Figo, Pauleta e João Vieira Pinto foram distinguidos pelo seu “brilhantismo e êxitos desportivos” e foi com muito agrado que os três ex-futebolistas receberam o prémio das mãos de, entre outras personalidades, Vitor Serpa, director do jornal A Bola, Nuno Madureira, director-adjunto do Maisfutebol ou Gilberto Madaíl, preidente da federação portuguesa de futebol.

Luis Figo teve uma carreira nacional e outra internacional, que lhe concederam vários prémios, inclusive, o de melhor jogador do Mundo em 2001. Mas João Viera Pinto e Pauleta tiveram percursos diferentes: o primeiro fez a sua carreira no nacional, Pauleta nunca vestiu a camisola de um clube português.

 “Obviamente que agora que acabei a carreira tenho a noção que seria muito mais reconhecido internacionalmente. Tinha ficado triste se não tivesse tido a oportunidade de ir jogar fora. Tive, mas circunstâncias da vida fizeram-me escolher como escolhi”, explicou João Pinto.
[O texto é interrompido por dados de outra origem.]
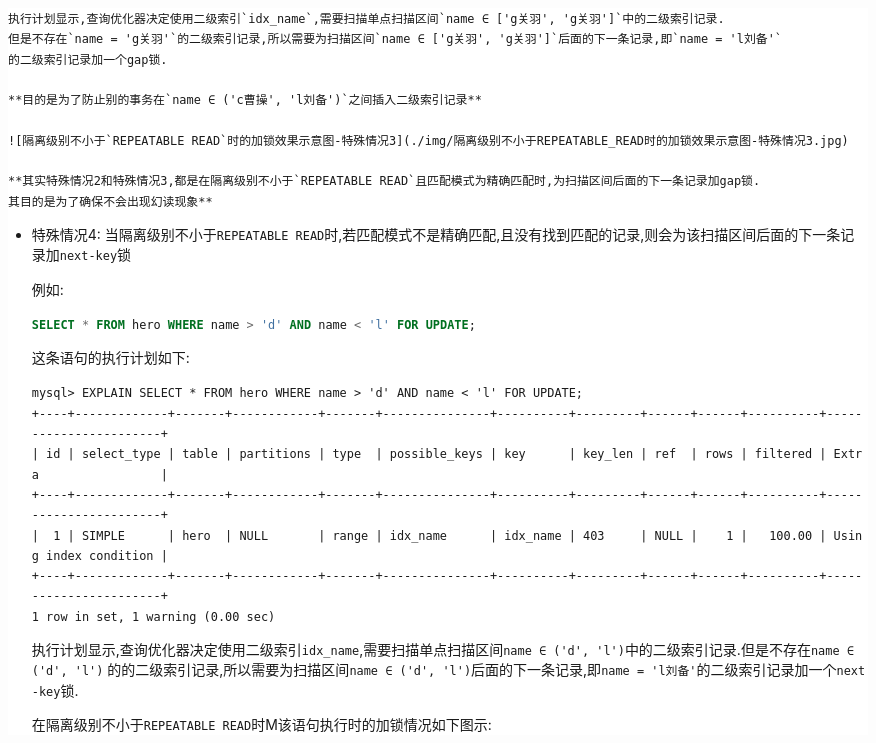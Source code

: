     执行计划显示,查询优化器决定使用二级索引`idx_name`,需要扫描单点扫描区间`name ∈ ['g关羽', 'g关羽']`中的二级索引记录.
    但是不存在`name = 'g关羽'`的二级索引记录,所以需要为扫描区间`name ∈ ['g关羽', 'g关羽']`后面的下一条记录,即`name = 'l刘备'`
    的二级索引记录加一个gap锁.
    
    **目的是为了防止别的事务在`name ∈ ('c曹操', 'l刘备')`之间插入二级索引记录**
    
    ![隔离级别不小于`REPEATABLE READ`时的加锁效果示意图-特殊情况3](./img/隔离级别不小于REPEATABLE_READ时的加锁效果示意图-特殊情况3.jpg)
    
    **其实特殊情况2和特殊情况3,都是在隔离级别不小于`REPEATABLE READ`且匹配模式为精确匹配时,为扫描区间后面的下一条记录加gap锁.
    其目的是为了确保不会出现幻读现象**

- 特殊情况4: 当隔离级别不小于`REPEATABLE READ`时,若匹配模式不是精确匹配,且没有找到匹配的记录,则会为该扫描区间后面的下一条记录加`next-key`锁

    例如:
    
    ```sql
    SELECT * FROM hero WHERE name > 'd' AND name < 'l' FOR UPDATE;
    ```
    
    这条语句的执行计划如下:
    
    ```
    mysql> EXPLAIN SELECT * FROM hero WHERE name > 'd' AND name < 'l' FOR UPDATE;
    +----+-------------+-------+------------+-------+---------------+----------+---------+------+------+----------+-----------------------+
    | id | select_type | table | partitions | type  | possible_keys | key      | key_len | ref  | rows | filtered | Extra                 |
    +----+-------------+-------+------------+-------+---------------+----------+---------+------+------+----------+-----------------------+
    |  1 | SIMPLE      | hero  | NULL       | range | idx_name      | idx_name | 403     | NULL |    1 |   100.00 | Using index condition |
    +----+-------------+-------+------------+-------+---------------+----------+---------+------+------+----------+-----------------------+
    1 row in set, 1 warning (0.00 sec)
    ```
    
    执行计划显示,查询优化器决定使用二级索引`idx_name`,需要扫描单点扫描区间`name ∈ ('d', 'l')`中的二级索引记录.但是不存在`name ∈ ('d', 'l')`
    的的二级索引记录,所以需要为扫描区间`name ∈ ('d', 'l')`后面的下一条记录,即`name = 'l刘备'`的二级索引记录加一个`next-key`锁.
    
    在隔离级别不小于`REPEATABLE READ`时M该语句执行时的加锁情况如下图示:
Pauleta também confessou alguma tristeza por não ter envergado uma camisola de um clube português.
“Fica um bocadinho de tristeza. Gostava que tivesse acontecido, mas não aconteceu. Este hoje foi um prémio de reconhecimento mesmo não tendo jogado cá, embora tivesse tido a possobilidade, foi uma opção que tomei”, frisou o “açor”.

No evento estiveram presentes algumas figuras do futebol, como Jorge Andrade, Dimas, Carlos Xavier e ainda Joaquim Evangelista, presidente do sindicado dos jogadores profissionais de futebol (SJPF).